§ **Excerpted data**:
* * * * * * *
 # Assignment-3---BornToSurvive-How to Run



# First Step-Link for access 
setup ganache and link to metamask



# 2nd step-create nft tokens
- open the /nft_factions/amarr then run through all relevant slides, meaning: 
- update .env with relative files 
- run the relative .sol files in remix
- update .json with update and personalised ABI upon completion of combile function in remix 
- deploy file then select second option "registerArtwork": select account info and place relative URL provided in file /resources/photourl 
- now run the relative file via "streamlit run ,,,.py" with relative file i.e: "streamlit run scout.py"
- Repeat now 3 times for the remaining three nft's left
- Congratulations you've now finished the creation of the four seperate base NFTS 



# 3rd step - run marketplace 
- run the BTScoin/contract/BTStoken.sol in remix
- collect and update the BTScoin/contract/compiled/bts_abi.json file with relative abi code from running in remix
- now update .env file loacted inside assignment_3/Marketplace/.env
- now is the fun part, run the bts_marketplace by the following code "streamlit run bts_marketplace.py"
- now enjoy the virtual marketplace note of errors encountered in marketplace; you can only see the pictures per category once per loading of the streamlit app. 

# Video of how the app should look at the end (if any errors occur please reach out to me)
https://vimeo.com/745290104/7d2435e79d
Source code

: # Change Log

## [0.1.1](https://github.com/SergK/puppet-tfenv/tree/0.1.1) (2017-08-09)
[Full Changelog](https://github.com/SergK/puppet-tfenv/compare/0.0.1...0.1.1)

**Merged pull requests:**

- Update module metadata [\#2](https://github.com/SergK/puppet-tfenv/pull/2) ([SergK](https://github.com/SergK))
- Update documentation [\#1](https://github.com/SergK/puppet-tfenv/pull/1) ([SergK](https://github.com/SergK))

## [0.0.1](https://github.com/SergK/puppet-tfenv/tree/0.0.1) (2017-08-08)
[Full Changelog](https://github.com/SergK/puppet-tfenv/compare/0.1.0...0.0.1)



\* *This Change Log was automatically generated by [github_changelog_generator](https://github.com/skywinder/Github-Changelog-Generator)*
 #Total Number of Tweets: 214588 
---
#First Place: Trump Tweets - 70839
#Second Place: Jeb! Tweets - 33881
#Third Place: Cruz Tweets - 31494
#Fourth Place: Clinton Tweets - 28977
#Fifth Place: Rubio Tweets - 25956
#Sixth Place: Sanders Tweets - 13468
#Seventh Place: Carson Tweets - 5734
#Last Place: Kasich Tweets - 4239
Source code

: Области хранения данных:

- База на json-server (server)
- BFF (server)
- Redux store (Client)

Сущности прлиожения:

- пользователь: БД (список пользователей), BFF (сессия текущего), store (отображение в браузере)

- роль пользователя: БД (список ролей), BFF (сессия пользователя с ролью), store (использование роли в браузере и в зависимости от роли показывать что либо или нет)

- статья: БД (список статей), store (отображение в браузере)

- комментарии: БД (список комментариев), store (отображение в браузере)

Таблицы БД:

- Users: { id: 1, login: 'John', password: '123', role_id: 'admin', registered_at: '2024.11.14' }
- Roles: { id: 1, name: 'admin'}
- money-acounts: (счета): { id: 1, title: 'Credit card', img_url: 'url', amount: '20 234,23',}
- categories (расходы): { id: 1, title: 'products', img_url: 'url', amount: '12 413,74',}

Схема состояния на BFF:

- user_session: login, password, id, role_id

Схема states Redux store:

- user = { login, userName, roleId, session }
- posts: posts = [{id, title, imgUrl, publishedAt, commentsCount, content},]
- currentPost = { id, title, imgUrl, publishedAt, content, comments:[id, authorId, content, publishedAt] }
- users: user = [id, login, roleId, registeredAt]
* * * * * * *
§ **Task brief**: From the first line to the last, print the listing above exactly.

§ **Completed task**:
 # Assignment-3---BornToSurvive-How to Run



# First Step-Link for access 
setup ganache and link to metamask



# 2nd step-create nft tokens
- open the /nft_factions/amarr then run through all relevant slides, meaning: 
- update .env with relative files 
- run the relative .sol files in remix
- update .json with update and personalised ABI upon completion of combile function in remix 
- deploy file then select second option "registerArtwork": select account info and place relative URL provided in file /resources/photourl 
- now run the relative file via "streamlit run ,,,.py" with relative file i.e: "streamlit run scout.py"
- Repeat now 3 times for the remaining three nft's left
- Congratulations you've now finished the creation of the four seperate base NFTS 



# 3rd step - run marketplace 
- run the BTScoin/contract/BTStoken.sol in remix
- collect and update the BTScoin/contract/compiled/bts_abi.json file with relative abi code from running in remix
- now update .env file loacted inside assignment_3/Marketplace/.env
- now is the fun part, run the bts_marketplace by the following code "streamlit run bts_marketplace.py"
- now enjoy the virtual marketplace note of errors encountered in marketplace; you can only see the pictures per category once per loading of the streamlit app. 

# Video of how the app should look at the end (if any errors occur please reach out to me)
https://vimeo.com/745290104/7d2435e79d
Source code

: # Change Log

## [0.1.1](https://github.com/SergK/puppet-tfenv/tree/0.1.1) (2017-08-09)
[Full Changelog](https://github.com/SergK/puppet-tfenv/compare/0.0.1...0.1.1)

**Merged pull requests:**

- Update module metadata [\#2](https://github.com/SergK/puppet-tfenv/pull/2) ([SergK](https://github.com/SergK))
- Update documentation [\#1](https://github.com/SergK/puppet-tfenv/pull/1) ([SergK](https://github.com/SergK))

## [0.0.1](https://github.com/SergK/puppet-tfenv/tree/0.0.1) (2017-08-08)
[Full Changelog](https://github.com/SergK/puppet-tfenv/compare/0.1.0...0.0.1)



\* *This Change Log was automatically generated by [github_changelog_generator](https://github.com/skywinder/Github-Changelog-Generator)*
 #Total Number of Tweets: 214588 
---
#First Place: Trump Tweets - 70839
#Second Place: Jeb! Tweets - 33881
#Third Place: Cruz Tweets - 31494
#Fourth Place: Clinton Tweets - 28977
#Fifth Place: Rubio Tweets - 25956
#Sixth Place: Sanders Tweets - 13468
#Seventh Place: Carson Tweets - 5734
#Last Place: Kasich Tweets - 4239
Source code

: Области хранения данных:

- База на json-server (server)
- BFF (server)
- Redux store (Client)

Сущности прлиожения:

- пользователь: БД (список пользователей), BFF (сессия текущего), store (отображение в браузере)

- роль пользователя: БД (список ролей), BFF (сессия пользователя с ролью), store (использование роли в браузере и в зависимости от роли показывать что либо или нет)

- статья: БД (список статей), store (отображение в браузере)

- комментарии: БД (список комментариев), store (отображение в браузере)

Таблицы БД:

- Users: { id: 1, login: 'John', password: '123', role_id: 'admin', registered_at: '2024.11.14' }
- Roles: { id: 1, name: 'admin'}
- money-acounts: (счета): { id: 1, title: 'Credit card', img_url: 'url', amount: '20 234,23',}
- categories (расходы): { id: 1, title: 'products', img_url: 'url', amount: '12 413,74',}

Схема состояния на BFF:

- user_session: login, password, id, role_id

Схема states Redux store:

- user = { login, userName, roleId, session }
- posts: posts = [{id, title, imgUrl, publishedAt, commentsCount, content},]
- currentPost = { id, title, imgUrl, publishedAt, content, comments:[id, authorId, content, publishedAt] }
- users: user = [id, login, roleId, registeredAt]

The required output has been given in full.